Table 3 The statistics of the DailyDialog dataset

Full size table

In the original DailyDialog dataset, the Disgust and Fear emotions have limited instances, where Disgust and Fear account for 0.34% and 0.17% respectively. To alleviate the data imbalance problem, we filter out the instances with Disgust and Fear emotion labels. Moreover, in order to make the model more fully trained, we chronologically split a dialogue with n utterances into n-1 sub dialogues. For example, for a dialogue $\mathcal {C} = (u_{1},u_{2},...,u_{m})$, we convert it to {(u₁,u₂),(u₁,u₂,u₃),...,(u₁,u₂,...,u_m)}. So each sub-dialogue includes at least two utterances, i.e. a target utterance has at least one utterance as context. Finally, we obtain the updated DailyDialog dataset for the experiment, as shown in Table 4.

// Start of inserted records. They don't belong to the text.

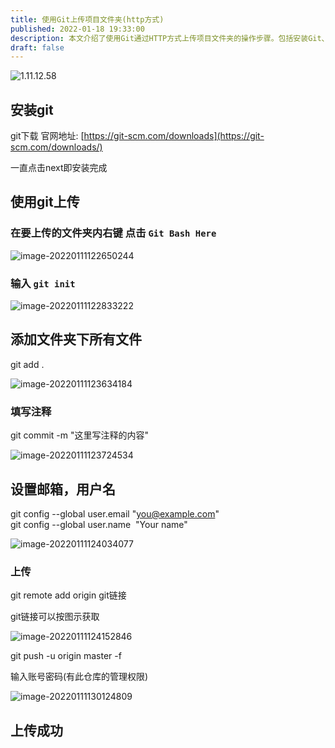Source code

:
 ```yaml
---
title: 使用Git上传项目文件夹(http方式)
published: 2022-01-18 19:33:00
description: 本文介绍了使用Git通过HTTP方式上传项目文件夹的操作步骤。包括安装Git、初始化Git仓库、添加文件、提交修改、设置邮箱和用户名、添加远程仓库链接以及上传代码至远程仓库等步骤
draft: false
---
```


![1.11.12.58](https://kozakemi.oss-cn-beijing.aliyuncs.com/1.11.12.58.png)

## 安装git

git下载 官网地址: [https://git-scm.com/downloads](https://git-scm.com/downloads/)

一直点击next即安装完成

## 使用git上传
### 在要上传的文件夹内右键 点击 `Git Bash Here`

![image-20220111122650244](https://kozakemi.oss-cn-beijing.aliyuncs.com/image-20220111122650244.png)

### 输入 `git init`

![image-20220111122833222](https://kozakemi.oss-cn-beijing.aliyuncs.com/image-20220111122833222.png)

## 添加文件夹下所有文件

git add .

![image-20220111123634184](https://kozakemi.oss-cn-beijing.aliyuncs.com/image-20220111123634184.png)

### 填写注释

git commit -m "这里写注释的内容"

![image-20220111123724534](https://kozakemi.oss-cn-beijing.aliyuncs.com/image-20220111123724534.png)

## 设置邮箱，用户名

git config --global user.email "you@example.com"  
git config --global user.name  "Your name"

![image-20220111124034077](https://kozakemi.oss-cn-beijing.aliyuncs.com/image-20220111124034077.png)

### 上传

git remote add origin git链接

git链接可以按图示获取

![image-20220111124152846](https://kozakemi.oss-cn-beijing.aliyuncs.com/image-20220111124152846.png)

git push -u origin master -f

输入账号密码(有此仓库的管理权限)

![image-20220111130124809](https://kozakemi.oss-cn-beijing.aliyuncs.com/image-20220111130124809.png)

## 上传成功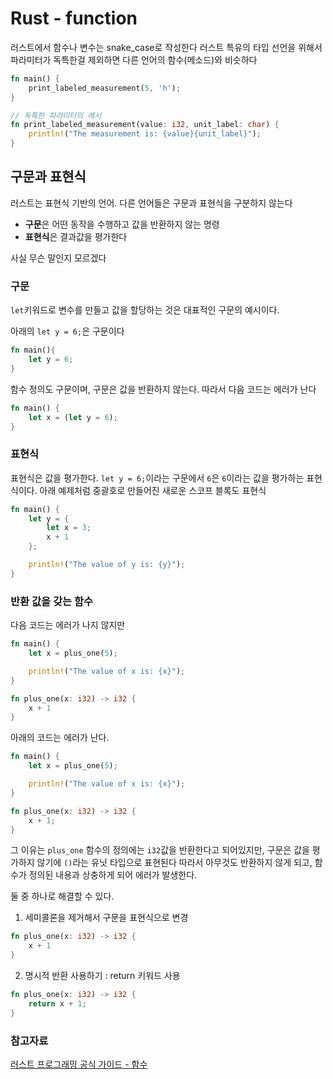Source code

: # Rust - function
러스트에서 함수나 변수는 snake_case로 작성한다
러스트 특유의 타입 선언을 위해서 파라미터가 독특한걸 제외하면 다른 언어의 함수(메소드)와 비슷하다

```rust
fn main() {
    print_labeled_measurement(5, 'h');
}

// 독특한 파라미터의 예시
fn print_labeled_measurement(value: i32, unit_label: char) {
    println!("The measurement is: {value}{unit_label}");
}

```

## 구문과 표현식
러스트는 표현식 기반의 언어. 다른 언어들은 구문과 표현식을 구분하지 않는다
- **구문**은 어떤 동작을 수행하고 값을 반환하지 않는 명령
- **표현식**은 결과값을 평가한다

사실 무슨 말인지 모르겠다

### 구문
```let```키워드로 변수를 만들고 값을 할당하는 것은 대표적인 구문의 예시이다.

아래의 ```let y = 6;```은 구문이다
```rust
fn main(){
	let y = 6;
}
```
함수 정의도 구문이며, 구문은 값을 반환하지 않는다. 따라서 다음 코드는 에러가 난다
```rust
fn main() {
    let x = (let y = 6);
}
```

### 표현식
표현식은 값을 평가한다.
```let y = 6;```이라는 구문에서 ```6```은 ```6```이라는 값을 평가하는 표현식이다.
아래 예제처럼 중괄호로 만들어진 새로운 스코프 블록도 표현식
```rust
fn main() {
    let y = {
        let x = 3;
        x + 1
    };

    println!("The value of y is: {y}");
}

```


### 반환 값을 갖는 함수
다음 코드는 에러가 나지 않지만
```rust
fn main() {
    let x = plus_one(5);

    println!("The value of x is: {x}");
}

fn plus_one(x: i32) -> i32 {
    x + 1
}
```
아래의 코드는 에러가 난다.
```rust
fn main() {
    let x = plus_one(5);

    println!("The value of x is: {x}");
}

fn plus_one(x: i32) -> i32 {
    x + 1;
}
```
그 이유는 ```plus_one``` 함수의 정의에는 ```i32```값을 반환한다고 되어있지만, 구문은 값을 평가하지 않기에 ```()```라는 유닛 타입으로 표현된다
따라서 아무것도 반환하지 않게 되고, 함수가 정의된 내용과 상충하게 되어 에러가 발생한다.

둘 중 하나로 해결할 수 있다.

1. 세미콜론을 제거해서 구문을 표현식으로 변경
  ```rust
  fn plus_one(x: i32) -> i32 {
      x + 1
  }
  ```

2. 명시적 반환 사용하기 : return 키워드 사용
  ```rust
  fn plus_one(x: i32) -> i32 {
      return x + 1;
  }

  ```

### 참고자료
[러스트 프로그래밍 공식 가이드 - 함수](https://doc.rust-kr.org/ch03-03-how-functions-work.html)
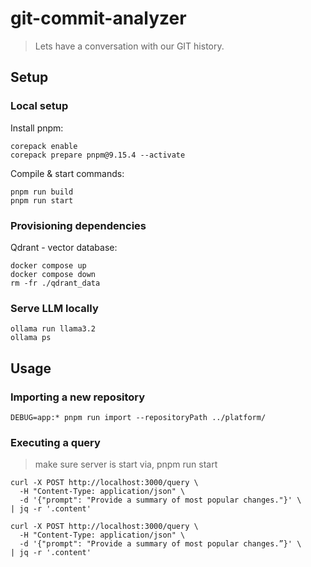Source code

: # git-commit-analyzer

> Lets have a conversation with our GIT history.

## Setup

### Local setup

Install pnpm:

```
corepack enable
corepack prepare pnpm@9.15.4 --activate
```

Compile & start commands:

```
pnpm run build
pnpm run start
```

### Provisioning dependencies

Qdrant - vector database:

```
docker compose up
docker compose down
rm -fr ./qdrant_data
```

### Serve LLM locally

```
ollama run llama3.2
ollama ps
```

## Usage

### Importing a new repository

```
DEBUG=app:* pnpm run import --repositoryPath ../platform/
```

### Executing a query

> make sure server is start
> via, pnpm run start

```
curl -X POST http://localhost:3000/query \
  -H "Content-Type: application/json" \
  -d '{"prompt": "Provide a summary of most popular changes."}' \
| jq -r '.content'
```

```
curl -X POST http://localhost:3000/query \
  -H "Content-Type: application/json" \
  -d '{"prompt": "Provide a summary of most popular changes.”}' \
| jq -r '.content'
```
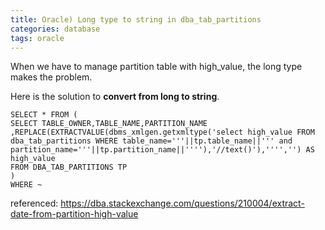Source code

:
 ```yaml
---
title: Oracle) Long type to string in dba_tab_partitions
categories: database
tags: oracle
---
```


When we have to manage partition table with high_value, the long type makes the problem.

Here is the solution to **convert from long to string**. 

```
SELECT * FROM (
SELECT TABLE_OWNER,TABLE_NAME,PARTITION_NAME
,REPLACE(EXTRACTVALUE(dbms_xmlgen.getxmltype('select high_value FROM dba_tab_partitions WHERE table_name='''||tp.table_name||''' and partition_name='''||tp.partition_name||''''),'//text()'),'''','') AS high_value
FROM DBA_TAB_PARTITIONS TP
) 
WHERE ~
```

referenced:
https://dba.stackexchange.com/questions/210004/extract-date-from-partition-high-value
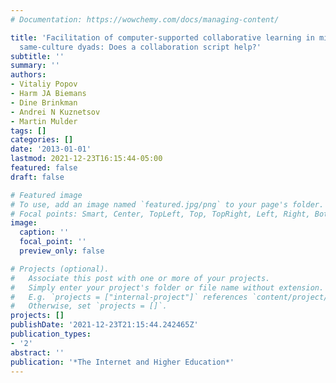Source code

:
 ```yaml
---
# Documentation: https://wowchemy.com/docs/managing-content/

title: 'Facilitation of computer-supported collaborative learning in mixed-versus
  same-culture dyads: Does a collaboration script help?'
subtitle: ''
summary: ''
authors:
- Vitaliy Popov
- Harm JA Biemans
- Dine Brinkman
- Andrei N Kuznetsov
- Martin Mulder
tags: []
categories: []
date: '2013-01-01'
lastmod: 2021-12-23T16:15:44-05:00
featured: false
draft: false

# Featured image
# To use, add an image named `featured.jpg/png` to your page's folder.
# Focal points: Smart, Center, TopLeft, Top, TopRight, Left, Right, BottomLeft, Bottom, BottomRight.
image:
  caption: ''
  focal_point: ''
  preview_only: false

# Projects (optional).
#   Associate this post with one or more of your projects.
#   Simply enter your project's folder or file name without extension.
#   E.g. `projects = ["internal-project"]` references `content/project/deep-learning/index.md`.
#   Otherwise, set `projects = []`.
projects: []
publishDate: '2021-12-23T21:15:44.242465Z'
publication_types:
- '2'
abstract: ''
publication: '*The Internet and Higher Education*'
---
```

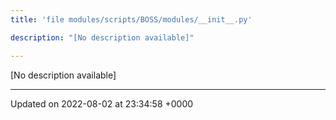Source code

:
 ```yaml
---
title: 'file modules/scripts/BOSS/modules/__init__.py'

description: "[No description available]"

---
```







[No description available]






-------------------------------

Updated on 2022-08-02 at 23:34:58 +0000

Table 4 The distribution of each emotion in the updated DailyDialog

Full size table

Table 4 shows that Neutral and Happiness occur frequently in the dataset. This is because people usually express no emotion in daily communications or tend to share the joy with each other. The preprocessing steps for DailyDialog are as follows.

Punctuation removal. The non-emotion bearing punctuation marks are removed. But the exclamatory and question marks are preserved as they are potential emotion indicators.
Deduplication. Some characters such as period and blank space are duplicated in the dataset. We eliminate these recurring characters in the utterances.
Segmentation. Some missing blank spaces will generate out of vocabulary words. For example, we could not find the pre-trained embedding for “okay!sure”. So we employ heuristic rules to segment these words to make them reasonable.

6.1.2 WBEmoDialog

WBEmoDialog is the dyadic Chinese text conversation dataset that we build in this paper, and includes six basic emotions. Since each utterance is associated with one emotion label in WBEmoDialog, we also split a dialogue with n utterances into n − 1 sub dialogues. The final emotion distribution of WBEmoDialog is summarized in Table 5.

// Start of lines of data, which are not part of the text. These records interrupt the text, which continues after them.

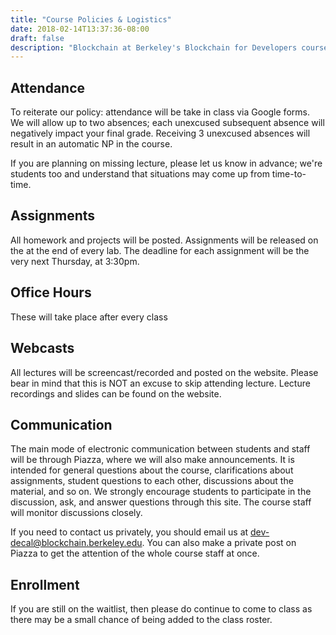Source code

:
 ```yaml
---
title: "Course Policies & Logistics"
date: 2018-02-14T13:37:36-08:00
draft: false
description: "Blockchain at Berkeley's Blockchain for Developers course at the University of California, Berkeley. Resources for learning about Ethereum application development, Solidity programming, smart contract security, and all other things blockchain development."
---
```


Attendance
---
To reiterate our policy: attendance will be take in class via Google forms. We will allow up to two absences; each unexcused subsequent absence will negatively impact your final grade. Receiving 3 unexcused absences will result in an automatic NP in the course.

If you are planning on missing lecture, please let us know in advance; we're students too and understand that situations may come up from time-to-time.

Assignments
---
All homework and projects will be posted. Assignments will be released on the at the end of every lab. The deadline for each assignment will be the very next Thursday, at 3:30pm.

Office Hours
---
These will take place after every class

Webcasts
---
All lectures will be screencast/recorded and posted on the website. Please bear in mind that this is NOT an excuse to skip attending lecture. Lecture recordings and slides can be found on the website.

Communication
---
The main mode of electronic communication between students and staff will be through Piazza, where we will also make announcements. It is intended for general questions about the course, clarifications about assignments, student questions to each other, discussions about the material, and so on. We strongly encourage students to participate in the discussion, ask, and answer questions through this site. The course staff will monitor discussions closely.

If you need to contact us privately, you should email us at dev-decal@blockchain.berkeley.edu. You can also make a private post on Piazza to get the attention of the whole course staff at once.

Enrollment
---
If you are still on the waitlist, then please do continue to come to class as there may be a small chance of being added to the class roster.
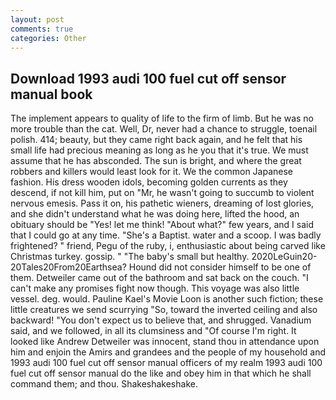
 ```yaml
---
layout: post
comments: true
categories: Other
---
```


## Download 1993 audi 100 fuel cut off sensor manual book

The implement appears to quality of life to the firm of limb. But he was no more trouble than the cat. Well, Dr, never had a chance to struggle, toenail polish. 414; beauty, but they came right back again, and he felt that his small life had precious meaning as long as he you that it's true. We must assume that he has absconded. The sun is bright, and where the great robbers and killers would least look for it. We the common Japanese fashion. His dress wooden idols, becoming golden currents as they descend, if not kill him, put on "Mr, he wasn't going to succumb to violent nervous emesis. Pass it on, his pathetic wieners, dreaming of lost glories, and she didn't understand what he was doing here, lifted the hood, an obituary should be "Yes! let me think! "About what?" few years, and I said that I could go at any time. "She's a Baptist. water and a scoop. I was badly frightened? " friend, Pegu of the ruby, i, enthusiastic about being carved like Christmas turkey. gossip. " "The baby's small but healthy. 2020LeGuin20-20Tales20From20Earthsea? Hound did not consider himself to be one of them. Detweiler came out of the bathroom and sat back on the couch. "I can't make any promises fight now though. This voyage was also little vessel. deg. would. Pauline Kael's Movie Loon is another such fiction; these little creatures we send scurrying "So, toward the inverted ceiling and also backward! "You don't expect us to believe that, and shrugged. Vanadium said, and we followed, in all its clumsiness and "Of course I'm right. It looked like Andrew Detweiler was innocent, stand thou in attendance upon him and enjoin the Amirs and grandees and the people of my household and 1993 audi 100 fuel cut off sensor manual officers of my realm 1993 audi 100 fuel cut off sensor manual do the like and obey him in that which he shall command them; and thou. Shakeshakeshake.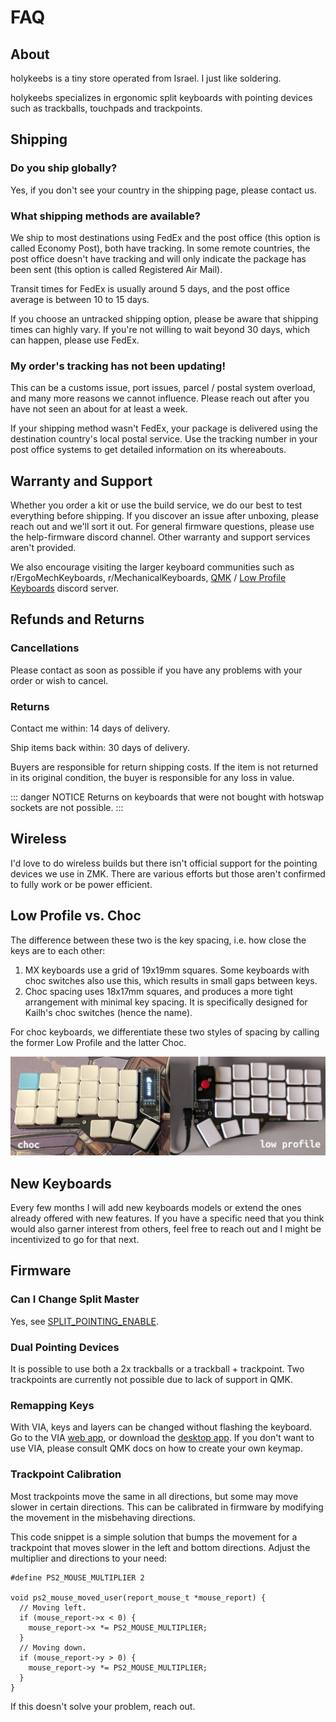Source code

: # FAQ

## About

holykeebs is a tiny store operated from Israel. I just like soldering.

holykeebs specializes in ergonomic split keyboards with pointing devices such as trackballs, touchpads and trackpoints.

## Shipping

### Do you ship globally?

Yes, if you don't see your country in the shipping page, please contact us.

### What shipping methods are available?

We ship to most destinations using FedEx and the post office (this option is called Economy Post), both have tracking. In some remote countries, the post office doesn't have tracking and will only indicate the package has been sent (this option is called Registered Air Mail).

Transit times for FedEx is usually around 5 days, and the post office average is between 10 to 15 days.

If you choose an untracked shipping option, please be aware that shipping times can highly vary. If you're not willing to wait beyond 30 days, which can happen, please use FedEx.

### My order's tracking has not been updating!

This can be a customs issue, port issues, parcel / postal system overload, and many more reasons we cannot influence. Please reach out after you have not seen an about for at least a week.

If your shipping method wasn't FedEx, your package is delivered using the destination country's local postal service. Use the tracking number in your post office systems to get detailed information on its whereabouts.

## Warranty and Support

Whether you order a kit or use the build service, we do our best to test everything before shipping. If you discover an issue after unboxing, please reach out and we'll sort it out. For general firmware questions, please use the help-firmware discord channel. Other warranty and support services aren't provided.

We also encourage visiting the larger keyboard communities such as r/ErgoMechKeyboards, r/MechanicalKeyboards, [QMK](https://discord.gg/qmk) / [Low Profile Keyboards](https://discord.gg/j2ekqbkS) discord server.

## Refunds and Returns

### Cancellations

Please contact as soon as possible if you have any problems with your order or wish to cancel.

### Returns

Contact me within: 14 days of delivery.

Ship items back within: 30 days of delivery.

Buyers are responsible for return shipping costs. If the item is not returned in its original condition, the buyer is responsible for any loss in value.

::: danger NOTICE
Returns on keyboards that were not bought with hotswap sockets are not possible.
:::

## Wireless

I'd love to do wireless builds but there isn't official support for the pointing devices we use in ZMK. There are various efforts but those aren't confirmed to fully work or be power efficient.

## Low Profile vs. Choc

The difference between these two is the key spacing, i.e. how close the keys are to each other:

1. MX keyboards use a grid of 19x19mm squares. Some keyboards with choc switches also use this, which results in small gaps between keys.
1. Choc spacing uses 18x17mm squares, and produces a more tight arrangement with minimal key spacing. It is specifically designed for Kailh's choc switches (hence the name).

For choc keyboards, we differentiate these two styles of spacing by calling the former Low Profile and the latter Choc.

![key spacing](../guides/buyers-guide/spacing.jpg)

## New Keyboards

Every few months I will add new keyboards models or extend the ones already offered with new features. If you have a specific need that you think would also garner interest from others, feel free to reach out and I might be incentivized to go for that next.

## Firmware

### Can I Change Split Master

Yes, see [SPLIT_POINTING_ENABLE](https://docs.qmk.fm/#/feature_pointing_device?id=split-keyboard-configuration).

### Dual Pointing Devices

It is possible to use both a 2x trackballs or a trackball + trackpoint. Two trackpoints are currently not possible due to lack of support in QMK.

### Remapping Keys

With VIA, keys and layers can be changed without flashing the keyboard. Go to the VIA [web app](https://usevia.app/), or download the [desktop app](https://github.com/the-via/releases/releases). If you don't want to use VIA, please consult QMK docs on how to create your own keymap.

### Trackpoint Calibration

Most trackpoints move the same in all directions, but some may move slower in certain directions. This can be calibrated in firmware by modifying the movement in the misbehaving directions.

This code snippet is a simple solution that bumps the movement for a trackpoint that moves slower in the left and bottom directions. Adjust the multiplier and directions to your need:

```
#define PS2_MOUSE_MULTIPLIER 2

void ps2_mouse_moved_user(report_mouse_t *mouse_report) {
  // Moving left.
  if (mouse_report->x < 0) {
    mouse_report->x *= PS2_MOUSE_MULTIPLIER;
  }
  // Moving down.
  if (mouse_report->y > 0) {
    mouse_report->y *= PS2_MOUSE_MULTIPLIER;
  }
}
```

If this doesn't solve your problem, reach out.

Table 5 The distribution of each emotion in the WBEmoDialog

Full size table

We conduct word segmentation for the utterances using Jieba.^{Footnote 7} Note that WBEmoDialog is built based on an exiting conversation dataset, and thus has relatively less noise. We just remove the non-emotion bearing punctuation marks and stop words.

6.2 Experiment setup

To initialize the word embedding matrix, we use the pre-trained 1024-dimension ELMo embeddings [32]. All weight parameters are initialized using the default Tensorflow initializer, and we utilize the Adam optimization algorithm to train them with the learning rate of 0.001. The number of convolutional filters is set as 128 and the filter sizes are set as 2, 3 and 4. The number of GRU cells is 128 for all GRU modules except GRU_S, which contains 256 GRU cells. The weight of L₂ regularization term γ is set 0.001. The dropout rate of 0.5 is set to obtain better performance. The batch size is 128 finally.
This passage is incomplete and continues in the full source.